> Aim of the task:
Set down the entries again word for word, without any of the images.

> Recorded data:
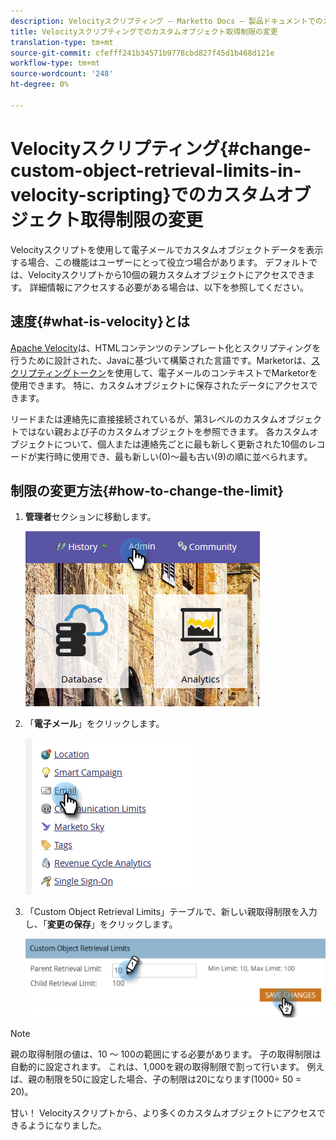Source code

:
 ```yaml
---
description: Velocityスクリプティング — Marketto Docs — 製品ドキュメントでのカスタムオブジェクト取得制限の変更
title: Velocityスクリプティングでのカスタムオブジェクト取得制限の変更
translation-type: tm+mt
source-git-commit: cfefff241b34571b9778cbd827f45d1b468d121e
workflow-type: tm+mt
source-wordcount: '248'
ht-degree: 0%

---
```



# Velocityスクリプティング{#change-custom-object-retrieval-limits-in-velocity-scripting}でのカスタムオブジェクト取得制限の変更

Velocityスクリプトを使用して電子メールでカスタムオブジェクトデータを表示する場合、この機能はユーザーにとって役立つ場合があります。 デフォルトでは、Velocityスクリプトから10個の親カスタムオブジェクトにアクセスできます。 詳細情報にアクセスする必要がある場合は、以下を参照してください。

## 速度{#what-is-velocity}とは

[Apache Velocity](https://velocity.apache.org/)は、HTMLコンテンツのテンプレート化とスクリプティングを行うために設計された、Javaに基づいて構築された言語です。Marketorは、[スクリプティングトークン](/help/marketo/product-docs/email-marketing/general/using-tokens/create-an-email-script-token.md)を使用して、電子メールのコンテキストでMarketorを使用できます。 特に、カスタムオブジェクトに保存されたデータにアクセスできます。

リードまたは連絡先に直接接続されているが、第3レベルのカスタムオブジェクトではない親および子のカスタムオブジェクトを参照できます。 各カスタムオブジェクトについて、個人または連絡先ごとに最も新しく更新された10個のレコードが実行時に使用でき、最も新しい(0)～最も古い(9)の順に並べられます。

## 制限の変更方法{#how-to-change-the-limit}

1. **管理者**&#x200B;セクションに移動します。

   ![](assets/change-custom-object-retrieval-limits-in-velocity-scripting-1.png)

1. 「**電子メール**」をクリックします。

   ![](assets/change-custom-object-retrieval-limits-in-velocity-scripting-2.png)

1. 「Custom Object Retrieval Limits」テーブルで、新しい親取得制限を入力し、「**変更の保存**」をクリックします。

   ![](assets/change-custom-object-retrieval-limits-in-velocity-scripting-3.png)

>[!NOTE]
>
>親の取得制限の値は、10 ～ 100の範囲にする必要があります。 子の取得制限は自動的に設定されます。 これは、1,000を親の取得制限で割って行います。 例えば、親の制限を50に設定した場合、子の制限は20になります(1000÷ 50 = 20)。

甘い！ Velocityスクリプトから、より多くのカスタムオブジェクトにアクセスできるようになりました。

> Answer section:
Source code

:
 ```yaml
---
description: Velocityスクリプティング — Marketto Docs — 製品ドキュメントでのカスタムオブジェクト取得制限の変更
title: Velocityスクリプティングでのカスタムオブジェクト取得制限の変更
translation-type: tm+mt
source-git-commit: cfefff241b34571b9778cbd827f45d1b468d121e
workflow-type: tm+mt
source-wordcount: '248'
ht-degree: 0%

---
```



# Velocityスクリプティング{#change-custom-object-retrieval-limits-in-velocity-scripting}でのカスタムオブジェクト取得制限の変更

Velocityスクリプトを使用して電子メールでカスタムオブジェクトデータを表示する場合、この機能はユーザーにとって役立つ場合があります。 デフォルトでは、Velocityスクリプトから10個の親カスタムオブジェクトにアクセスできます。 詳細情報にアクセスする必要がある場合は、以下を参照してください。

## 速度{#what-is-velocity}とは

[Apache Velocity](https://velocity.apache.org/)は、HTMLコンテンツのテンプレート化とスクリプティングを行うために設計された、Javaに基づいて構築された言語です。Marketorは、[スクリプティングトークン](/help/marketo/product-docs/email-marketing/general/using-tokens/create-an-email-script-token.md)を使用して、電子メールのコンテキストでMarketorを使用できます。 特に、カスタムオブジェクトに保存されたデータにアクセスできます。

リードまたは連絡先に直接接続されているが、第3レベルのカスタムオブジェクトではない親および子のカスタムオブジェクトを参照できます。 各カスタムオブジェクトについて、個人または連絡先ごとに最も新しく更新された10個のレコードが実行時に使用でき、最も新しい(0)～最も古い(9)の順に並べられます。

## 制限の変更方法{#how-to-change-the-limit}

1. **管理者**&#x200B;セクションに移動します。

   ![](assets/change-custom-object-retrieval-limits-in-velocity-scripting-1.png)

1. 「**電子メール**」をクリックします。

   ![](assets/change-custom-object-retrieval-limits-in-velocity-scripting-2.png)

1. 「Custom Object Retrieval Limits」テーブルで、新しい親取得制限を入力し、「**変更の保存**」をクリックします。

   ![](assets/change-custom-object-retrieval-limits-in-velocity-scripting-3.png)

>[!NOTE]
>
>親の取得制限の値は、10 ～ 100の範囲にする必要があります。 子の取得制限は自動的に設定されます。 これは、1,000を親の取得制限で割って行います。 例えば、親の制限を50に設定した場合、子の制限は20になります(1000÷ 50 = 20)。

甘い！ Velocityスクリプトから、より多くのカスタムオブジェクトにアクセスできるようになりました。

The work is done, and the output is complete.